» **Assignment**
Please give every record below again exactly, and keep the pictures out.

» **Given records**
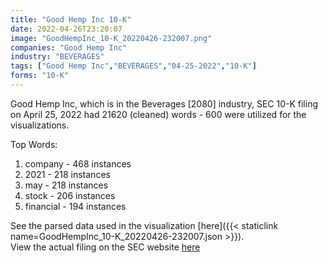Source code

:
 ```yaml
---
title: "Good Hemp Inc 10-K"
date: 2022-04-26T23:20:07
image: "GoodHempInc_10-K_20220426-232007.png"
companies: "Good Hemp Inc"
industry: "BEVERAGES"
tags: ["Good Hemp Inc","BEVERAGES","04-25-2022","10-K"]
forms: "10-K"
---
```

Good Hemp Inc, which is in the Beverages [2080] industry, SEC 10-K filing on April 25, 2022 had 21620 (cleaned) words - 600 were utilized for the visualizations.

Top Words:
1. company - 468 instances
2. 2021 - 218 instances
3. may - 218 instances
4. stock - 206 instances
5. financial - 194 instances


See the parsed data used in the visualization [here]({{< staticlink name=GoodHempInc_10-K_20220426-232007.json >}}).  
View the actual filing on the SEC website [here](https://www.sec.gov/Archives/edgar/data/1464865/0001477932-22-002592.txt)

» **Solution**
Source code

:
 ```yaml
---
title: "Good Hemp Inc 10-K"
date: 2022-04-26T23:20:07
image: "GoodHempInc_10-K_20220426-232007.png"
companies: "Good Hemp Inc"
industry: "BEVERAGES"
tags: ["Good Hemp Inc","BEVERAGES","04-25-2022","10-K"]
forms: "10-K"
---
```

Good Hemp Inc, which is in the Beverages [2080] industry, SEC 10-K filing on April 25, 2022 had 21620 (cleaned) words - 600 were utilized for the visualizations.

Top Words:
1. company - 468 instances
2. 2021 - 218 instances
3. may - 218 instances
4. stock - 206 instances
5. financial - 194 instances


See the parsed data used in the visualization [here]({{< staticlink name=GoodHempInc_10-K_20220426-232007.json >}}).  
View the actual filing on the SEC website [here](https://www.sec.gov/Archives/edgar/data/1464865/0001477932-22-002592.txt)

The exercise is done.